Mme Azoulay a souligné que chaque langue a un certain rythme, ainsi qu’une certaine façon d’aborder les choses et de les penser.

«Apprendre ou oublier une langue, ce n’est donc pas seulement acquérir ou perdre un moyen de communication. Il s’agit de voir un monde entier apparaître ou disparaître », a-t-elle déclaré.

La technologie pour apprendre

Pour les Nations Unies, la Journée internationale de la langue maternelle reconnaît que les langues jouent un rôle vital dans le développement, en garantissant la diversité culturelle et le dialogue interculturel.

Le thème de la commémoration de cette année est « Utiliser la technologie pour l’apprentissage multilingue : défis et opportunités ».

Andriamiseza Noro, spécialiste du programme d’éducation à l’UNESCO, estime que la technologie a le pouvoir de relever certains des plus grands défis de l’éducation aujourd’hui.

Cela inclut l’apprentissage multilingue basé sur la langue maternelle, un élément clé pour l’inclusion dans l’éducation, qui favorise également le respect de la diversité et un sentiment d’interdépendance entre les pays et les peuples.

« La technologie permet donc d’être dans une situation réelle, ce qu’on n’a pas forcément avec un livre ou un manuel », a-t-elle déclaré à ONU Info.

Mme Noro a observé que les jeunes ont tendance à utiliser la technologie en dehors de la salle de classe. « Et j’ai l’impression qu’ils apprennent beaucoup plus vite avec ces technologies. C’est donc le potentiel de la technologie qui nous permet d’être plus multilingues et de communiquer beaucoup plus rapidement », a-t-elle déclaré.

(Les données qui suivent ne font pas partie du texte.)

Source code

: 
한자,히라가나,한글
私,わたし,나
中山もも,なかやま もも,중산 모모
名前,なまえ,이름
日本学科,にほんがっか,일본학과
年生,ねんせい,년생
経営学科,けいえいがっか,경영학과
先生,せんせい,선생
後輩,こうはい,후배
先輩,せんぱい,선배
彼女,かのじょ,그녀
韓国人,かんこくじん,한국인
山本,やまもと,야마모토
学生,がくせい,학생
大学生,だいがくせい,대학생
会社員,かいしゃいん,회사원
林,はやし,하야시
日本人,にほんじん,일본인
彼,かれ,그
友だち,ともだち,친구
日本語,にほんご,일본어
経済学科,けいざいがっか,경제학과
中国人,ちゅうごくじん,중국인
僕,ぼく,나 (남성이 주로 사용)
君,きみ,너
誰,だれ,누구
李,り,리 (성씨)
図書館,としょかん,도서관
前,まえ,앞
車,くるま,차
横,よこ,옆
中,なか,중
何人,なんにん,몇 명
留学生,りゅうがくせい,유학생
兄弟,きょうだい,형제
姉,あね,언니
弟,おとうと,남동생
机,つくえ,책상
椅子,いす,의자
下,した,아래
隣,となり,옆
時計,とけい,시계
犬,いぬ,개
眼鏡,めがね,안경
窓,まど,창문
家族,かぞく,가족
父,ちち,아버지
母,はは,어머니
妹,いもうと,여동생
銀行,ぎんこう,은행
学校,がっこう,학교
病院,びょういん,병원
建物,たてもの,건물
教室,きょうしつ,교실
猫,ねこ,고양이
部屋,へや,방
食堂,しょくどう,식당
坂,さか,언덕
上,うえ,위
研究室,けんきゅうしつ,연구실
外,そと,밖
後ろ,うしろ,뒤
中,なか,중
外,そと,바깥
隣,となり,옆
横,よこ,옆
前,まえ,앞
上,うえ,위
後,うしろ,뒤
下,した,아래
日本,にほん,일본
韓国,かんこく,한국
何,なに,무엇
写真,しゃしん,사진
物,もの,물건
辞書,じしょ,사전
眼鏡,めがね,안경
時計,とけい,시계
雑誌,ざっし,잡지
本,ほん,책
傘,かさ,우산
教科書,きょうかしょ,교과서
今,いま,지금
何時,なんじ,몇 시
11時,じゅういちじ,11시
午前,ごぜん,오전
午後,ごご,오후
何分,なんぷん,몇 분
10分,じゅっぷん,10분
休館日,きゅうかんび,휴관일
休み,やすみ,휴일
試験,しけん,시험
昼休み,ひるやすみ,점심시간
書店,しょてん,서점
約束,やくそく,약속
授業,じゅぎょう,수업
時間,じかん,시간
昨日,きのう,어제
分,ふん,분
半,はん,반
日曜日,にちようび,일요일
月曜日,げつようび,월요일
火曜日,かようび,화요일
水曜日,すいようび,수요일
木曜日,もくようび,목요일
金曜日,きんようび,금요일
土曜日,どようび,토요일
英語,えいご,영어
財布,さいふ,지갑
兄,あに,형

Préserver les langues autochtones

Bien que la technologie puisse fournir de nouveaux outils pour protéger la diversité linguistique, notamment pour enregistrer et préserver des langues qui n’existent peut-être que sous forme orale, Mme Azoulay a mis en garde contre les pièges potentiels.

Comme Internet présente un risque d’uniformisation linguistique, « il faut aussi être conscient que le progrès technologique ne servira le plurilinguisme que tant que l’on fera l’effort de le faire ».

Par conséquent, a-t-elle déclaré, concevoir des outils numériques dans plusieurs langues et soutenir le développement des médias, ainsi que soutenir l’accès à la connectivité, doivent être faits pour qu’une personne puisse découvrir différentes langues sans renoncer à sa langue maternelle.

Mme Azoulay a ajouté que cette année marquait le début de la Décennie internationale des langues autochtones qui devrait donner un nouvel élan à la protection de ce qu’elle a appelé « ces précieux dépositaires de savoir-faire et de visions du monde ».

L’UNESCO est l’agence chef de file de la Décennie internationale, et elle a souligné son plein engagement envers cet objectif.